# WORK INSTRUCTION
Across all the entries below, how many lines mention the string "смуг"? Respond with a single number.

# RECORDS FOR THIS TASK
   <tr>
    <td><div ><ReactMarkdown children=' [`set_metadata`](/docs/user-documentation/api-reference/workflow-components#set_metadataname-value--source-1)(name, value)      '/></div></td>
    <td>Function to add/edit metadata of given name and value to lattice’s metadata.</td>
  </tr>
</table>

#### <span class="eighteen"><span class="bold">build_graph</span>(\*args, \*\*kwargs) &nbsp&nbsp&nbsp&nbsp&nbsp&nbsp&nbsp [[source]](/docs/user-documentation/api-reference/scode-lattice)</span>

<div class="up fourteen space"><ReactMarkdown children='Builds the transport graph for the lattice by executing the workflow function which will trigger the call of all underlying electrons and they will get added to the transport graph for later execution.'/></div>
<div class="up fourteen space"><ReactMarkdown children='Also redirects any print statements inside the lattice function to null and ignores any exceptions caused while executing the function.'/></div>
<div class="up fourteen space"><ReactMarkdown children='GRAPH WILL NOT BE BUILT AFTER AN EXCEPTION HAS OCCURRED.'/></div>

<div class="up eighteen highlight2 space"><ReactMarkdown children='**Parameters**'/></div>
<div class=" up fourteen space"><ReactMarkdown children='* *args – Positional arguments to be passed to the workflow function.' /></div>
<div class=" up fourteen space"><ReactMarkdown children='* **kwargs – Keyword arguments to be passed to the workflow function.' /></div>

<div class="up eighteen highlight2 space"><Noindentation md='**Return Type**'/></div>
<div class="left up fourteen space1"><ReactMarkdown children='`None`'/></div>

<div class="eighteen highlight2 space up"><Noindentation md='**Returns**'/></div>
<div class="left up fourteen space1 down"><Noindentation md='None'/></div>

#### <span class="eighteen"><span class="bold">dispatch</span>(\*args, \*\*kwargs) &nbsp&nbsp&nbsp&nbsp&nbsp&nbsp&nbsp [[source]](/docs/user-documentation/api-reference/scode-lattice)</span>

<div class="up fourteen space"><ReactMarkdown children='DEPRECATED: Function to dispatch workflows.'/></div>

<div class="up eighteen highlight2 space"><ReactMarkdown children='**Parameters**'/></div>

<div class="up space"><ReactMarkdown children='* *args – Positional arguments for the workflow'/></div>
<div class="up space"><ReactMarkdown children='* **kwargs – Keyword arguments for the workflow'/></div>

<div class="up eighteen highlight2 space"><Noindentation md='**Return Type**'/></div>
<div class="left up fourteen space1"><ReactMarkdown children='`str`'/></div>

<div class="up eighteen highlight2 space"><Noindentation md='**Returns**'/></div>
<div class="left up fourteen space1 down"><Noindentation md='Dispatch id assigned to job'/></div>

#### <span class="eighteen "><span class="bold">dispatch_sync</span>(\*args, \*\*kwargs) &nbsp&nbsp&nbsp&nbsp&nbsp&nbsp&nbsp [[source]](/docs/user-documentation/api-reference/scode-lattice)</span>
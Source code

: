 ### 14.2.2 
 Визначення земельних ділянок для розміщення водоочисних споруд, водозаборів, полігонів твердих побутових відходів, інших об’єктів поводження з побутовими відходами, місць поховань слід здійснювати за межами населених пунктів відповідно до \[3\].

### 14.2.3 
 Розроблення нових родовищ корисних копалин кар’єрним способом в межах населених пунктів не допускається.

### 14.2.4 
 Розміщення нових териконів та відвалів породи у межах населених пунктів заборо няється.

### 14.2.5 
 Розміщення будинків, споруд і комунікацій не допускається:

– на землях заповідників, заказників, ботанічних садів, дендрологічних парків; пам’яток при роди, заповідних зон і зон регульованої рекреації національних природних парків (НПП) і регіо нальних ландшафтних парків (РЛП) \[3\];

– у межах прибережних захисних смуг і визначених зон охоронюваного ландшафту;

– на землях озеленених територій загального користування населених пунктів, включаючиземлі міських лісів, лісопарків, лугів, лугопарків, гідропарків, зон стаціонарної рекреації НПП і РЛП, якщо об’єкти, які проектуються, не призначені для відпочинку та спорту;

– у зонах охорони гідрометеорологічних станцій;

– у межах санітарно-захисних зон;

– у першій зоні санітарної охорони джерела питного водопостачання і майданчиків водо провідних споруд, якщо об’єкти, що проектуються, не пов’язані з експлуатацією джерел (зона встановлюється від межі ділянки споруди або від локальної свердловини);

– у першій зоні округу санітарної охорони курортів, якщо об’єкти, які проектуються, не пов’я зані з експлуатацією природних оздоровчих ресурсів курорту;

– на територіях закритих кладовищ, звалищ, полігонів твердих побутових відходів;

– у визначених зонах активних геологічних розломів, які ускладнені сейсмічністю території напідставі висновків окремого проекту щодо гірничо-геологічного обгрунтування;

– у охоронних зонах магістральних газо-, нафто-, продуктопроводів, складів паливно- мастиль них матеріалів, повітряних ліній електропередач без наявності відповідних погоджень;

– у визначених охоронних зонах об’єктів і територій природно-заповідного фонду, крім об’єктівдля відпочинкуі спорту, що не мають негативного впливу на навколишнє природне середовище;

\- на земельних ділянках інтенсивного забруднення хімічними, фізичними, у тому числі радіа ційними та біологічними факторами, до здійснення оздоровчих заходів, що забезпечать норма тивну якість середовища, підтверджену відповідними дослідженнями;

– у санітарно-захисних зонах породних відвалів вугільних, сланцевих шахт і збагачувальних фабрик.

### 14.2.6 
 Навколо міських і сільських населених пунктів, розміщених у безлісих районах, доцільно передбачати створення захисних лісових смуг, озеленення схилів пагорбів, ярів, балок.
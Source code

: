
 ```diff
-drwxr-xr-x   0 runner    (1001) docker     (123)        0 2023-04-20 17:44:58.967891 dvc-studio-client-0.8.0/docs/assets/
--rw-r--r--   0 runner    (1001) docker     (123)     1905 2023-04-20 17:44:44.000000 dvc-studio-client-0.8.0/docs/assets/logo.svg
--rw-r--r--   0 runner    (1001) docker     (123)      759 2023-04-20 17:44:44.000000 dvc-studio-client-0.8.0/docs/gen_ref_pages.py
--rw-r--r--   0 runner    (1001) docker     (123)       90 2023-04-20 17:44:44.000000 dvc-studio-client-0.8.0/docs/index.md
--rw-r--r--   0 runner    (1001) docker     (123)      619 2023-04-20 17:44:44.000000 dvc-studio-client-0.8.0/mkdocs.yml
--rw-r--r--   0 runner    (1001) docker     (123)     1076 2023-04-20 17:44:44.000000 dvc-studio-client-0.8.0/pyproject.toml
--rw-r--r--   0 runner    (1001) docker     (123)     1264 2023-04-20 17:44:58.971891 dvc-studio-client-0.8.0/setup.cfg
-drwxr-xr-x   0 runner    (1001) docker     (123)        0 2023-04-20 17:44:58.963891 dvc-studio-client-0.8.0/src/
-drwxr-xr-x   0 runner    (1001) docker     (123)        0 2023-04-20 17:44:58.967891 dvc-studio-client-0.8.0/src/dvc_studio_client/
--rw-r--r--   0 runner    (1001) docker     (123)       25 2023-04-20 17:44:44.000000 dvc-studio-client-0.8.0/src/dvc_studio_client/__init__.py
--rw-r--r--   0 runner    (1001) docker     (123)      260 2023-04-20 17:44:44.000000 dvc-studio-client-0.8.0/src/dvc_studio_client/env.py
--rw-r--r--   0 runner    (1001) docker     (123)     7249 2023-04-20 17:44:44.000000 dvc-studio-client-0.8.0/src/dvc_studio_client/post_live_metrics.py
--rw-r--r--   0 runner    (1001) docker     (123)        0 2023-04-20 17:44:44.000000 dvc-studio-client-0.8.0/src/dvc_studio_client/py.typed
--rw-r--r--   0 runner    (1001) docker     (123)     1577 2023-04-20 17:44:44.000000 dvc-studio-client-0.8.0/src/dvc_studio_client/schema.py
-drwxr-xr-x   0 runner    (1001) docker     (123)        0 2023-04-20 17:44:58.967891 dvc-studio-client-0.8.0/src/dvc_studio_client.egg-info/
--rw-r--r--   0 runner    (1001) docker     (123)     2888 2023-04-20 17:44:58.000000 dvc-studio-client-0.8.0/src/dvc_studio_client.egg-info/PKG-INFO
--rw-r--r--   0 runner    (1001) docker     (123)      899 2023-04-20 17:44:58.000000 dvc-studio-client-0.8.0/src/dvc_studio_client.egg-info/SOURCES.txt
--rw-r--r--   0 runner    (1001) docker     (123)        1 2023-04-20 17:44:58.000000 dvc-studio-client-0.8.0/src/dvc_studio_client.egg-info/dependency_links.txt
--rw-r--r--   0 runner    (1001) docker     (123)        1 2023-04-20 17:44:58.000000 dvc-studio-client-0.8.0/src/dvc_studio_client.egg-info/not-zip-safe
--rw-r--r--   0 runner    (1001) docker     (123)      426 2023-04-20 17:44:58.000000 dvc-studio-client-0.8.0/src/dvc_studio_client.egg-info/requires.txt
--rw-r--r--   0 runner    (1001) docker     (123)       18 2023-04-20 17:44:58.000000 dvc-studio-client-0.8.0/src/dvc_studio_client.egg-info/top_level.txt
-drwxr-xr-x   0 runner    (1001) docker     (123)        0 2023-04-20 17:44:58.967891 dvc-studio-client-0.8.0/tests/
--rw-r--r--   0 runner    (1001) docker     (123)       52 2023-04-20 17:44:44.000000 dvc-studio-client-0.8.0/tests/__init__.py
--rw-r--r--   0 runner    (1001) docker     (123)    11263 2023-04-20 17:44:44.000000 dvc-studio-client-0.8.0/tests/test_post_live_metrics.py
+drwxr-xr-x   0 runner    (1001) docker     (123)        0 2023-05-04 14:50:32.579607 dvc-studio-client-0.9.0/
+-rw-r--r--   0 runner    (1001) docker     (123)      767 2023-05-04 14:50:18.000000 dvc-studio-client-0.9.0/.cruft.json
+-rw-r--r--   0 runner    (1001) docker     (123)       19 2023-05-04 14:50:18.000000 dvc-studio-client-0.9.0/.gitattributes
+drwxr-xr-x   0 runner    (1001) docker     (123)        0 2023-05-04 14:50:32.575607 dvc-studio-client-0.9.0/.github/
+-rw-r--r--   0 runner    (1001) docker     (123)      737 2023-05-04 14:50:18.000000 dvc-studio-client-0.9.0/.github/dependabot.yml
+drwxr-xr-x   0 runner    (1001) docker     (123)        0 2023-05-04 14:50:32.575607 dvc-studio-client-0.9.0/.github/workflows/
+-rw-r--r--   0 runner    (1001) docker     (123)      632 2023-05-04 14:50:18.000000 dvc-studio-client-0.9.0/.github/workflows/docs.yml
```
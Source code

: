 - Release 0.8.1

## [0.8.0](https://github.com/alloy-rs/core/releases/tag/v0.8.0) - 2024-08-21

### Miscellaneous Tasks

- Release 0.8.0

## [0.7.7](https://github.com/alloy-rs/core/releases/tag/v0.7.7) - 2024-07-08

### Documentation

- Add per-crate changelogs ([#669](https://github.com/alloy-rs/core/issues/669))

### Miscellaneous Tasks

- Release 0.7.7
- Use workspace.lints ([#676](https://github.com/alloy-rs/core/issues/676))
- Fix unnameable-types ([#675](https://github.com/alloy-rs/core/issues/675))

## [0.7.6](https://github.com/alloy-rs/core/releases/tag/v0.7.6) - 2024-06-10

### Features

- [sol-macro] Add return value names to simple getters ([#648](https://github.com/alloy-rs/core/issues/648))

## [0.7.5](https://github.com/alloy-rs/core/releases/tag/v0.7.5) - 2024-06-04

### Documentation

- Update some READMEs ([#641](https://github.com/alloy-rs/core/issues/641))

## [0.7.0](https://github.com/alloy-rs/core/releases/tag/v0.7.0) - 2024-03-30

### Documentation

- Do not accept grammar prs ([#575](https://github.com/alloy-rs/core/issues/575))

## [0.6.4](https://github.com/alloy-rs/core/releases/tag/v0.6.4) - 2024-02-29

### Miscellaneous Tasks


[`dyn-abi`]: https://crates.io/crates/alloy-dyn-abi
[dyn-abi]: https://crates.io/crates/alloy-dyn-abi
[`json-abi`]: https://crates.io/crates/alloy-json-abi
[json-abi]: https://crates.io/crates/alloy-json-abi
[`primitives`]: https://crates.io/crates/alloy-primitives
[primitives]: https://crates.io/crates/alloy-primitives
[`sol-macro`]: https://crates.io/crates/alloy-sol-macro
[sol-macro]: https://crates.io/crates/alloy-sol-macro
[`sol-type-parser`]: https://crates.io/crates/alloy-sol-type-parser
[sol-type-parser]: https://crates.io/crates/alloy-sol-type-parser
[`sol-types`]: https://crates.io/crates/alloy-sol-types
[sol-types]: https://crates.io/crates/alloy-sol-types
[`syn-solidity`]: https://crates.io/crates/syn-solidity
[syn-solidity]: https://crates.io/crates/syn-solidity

# ANSWER SPACE
2